47. Joan Shelley: “Cost of the Cold”
(Joan Shelley)
The guitars sound like sparks off a campfire, as this Louisville singer-songwriter takes in the world around her: the dogs at the end of their leads, the birds migrating south, the crisp crackle in the air, summer slowly fading into a Midwestern autumn. “Fire warms and fire burns, now I’ve learned the cost of the cold.”
46. St. Paul & the Broken Bones: “I’ll Be Your Woman”
(Paul Janeway)
On an impossibly tender gender-swapping ballad, this Birmingham, Alabama, soul act toggle the traits typically associated with men or women, with St. Paul Janeway (not actually canonized, but give it time) lending gospel testimony to the different ways we can rescue and support and, sadly, leave each other. When he declares, “I’ll be your woman,” it sounds like a monumental act of empathy and compassion, proving that soul music doesn’t need a revival with bands like the Broken Bones around.
45. Josienne Clarke & Ben Walker: “Nine Times Along”
(Josienne Clarke)
Coming up through the cloistered English folk scene, this north London duo have filled their repertoire with songs dating back centuries, but Overnight, their Rough Trade debut, is their first album to feature primarily originals. Clarke has been holding out, with a lyrical style as luminescent and melancholy as her voice.

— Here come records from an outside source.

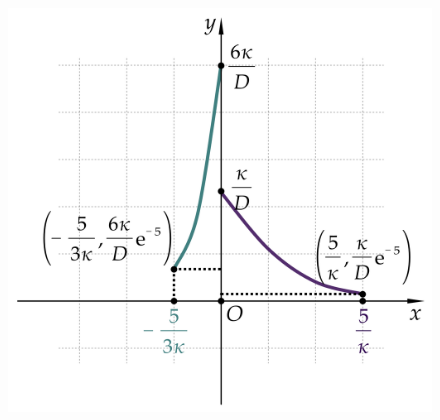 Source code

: \begin{exercise}
\begin{solution}
\begin{enumerate}[(1)]
\begin{figure}[H]
                \includegraphics[scale=0.8]{figures/fig4.9-3.png}
            \end{figure}
        \end{enumerate}
    \end{solution}
\end{exercise}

On “Nine Times Along” she describes the wax and wane of a relationship against the lunar cycle and the gentle current of Ben Walker’s elegant guitar-work, working from the timeless wisdom that time heals not all wounds.
44. Parquet Courts: “Berlin Got Blurry”
(Parquet Courts)
Forty years after Bowie put it on the map, Berlin still exerts considerable power of romantic musicians and music fans, but this Texas-by-way-of-Brooklyn-and-sometimes-in-Berlin band of ex-ex-pats understand that you can going halfway around the world and still be stuck in your own skin: “You can’t crop yourself out of the picture, out-of-focus but still framed inside.”
43. Mavis Staples: “Take Us Back”
(Benjamin Booker)
Less a song than a memoir set to music, “Take Us Back” allows Mavis to reminisce on her start in the family band, crediting the Staples’ success to friends and family and “all the people who love me.” But it also recalls a time when music could motivate listeners to change their world—a lesson we need now more than ever.
42. Charles Bradley: “Good to Be Back Home”
(Victor Axelrod, Menahan Street Band, Charles Bradley, Thomas Brenneck, David Guy, Leon Michels, Homer Steinweiss)
Charles Bradley writes extemporaneously, making up lyrics while singing along to pre-existing funk instrumentals by the Menahan Street Band, a process that lends his songs a sense of urgency and surprising insight. This jam from his remarkable Changes makes clear that the secret to his immense empathy—and possibly the source of soul music’s unique power—is this deeply flawed yet ever-inspiring country we live in.
41. Anohni: “Drone Bomb Me”
(Anohni, Ross Birchard)
Anohni grabs one of the least debated serious issues facing America during the Obama era—drone warfare and the indiscriminate killing of civilians alongside combatants—and adds stomping beats and glossy production courtesy of Hudson Mohawke and Oneohtrix Point Never. It might sound exploitive, even facetious, if she didn’t make the juxtaposition between the disco sheen of the music and the viscera of bodies violently blown apart. She has explained that the song is sung from the point of view of a young Afghani girl demanding the U.S. obliterate her, but there is something incredibly sexual about the song that overwhelms that story: “Blow my head off, explode my crystal guts!” Nine months after its release, we’re still wrestling with the implications of this song.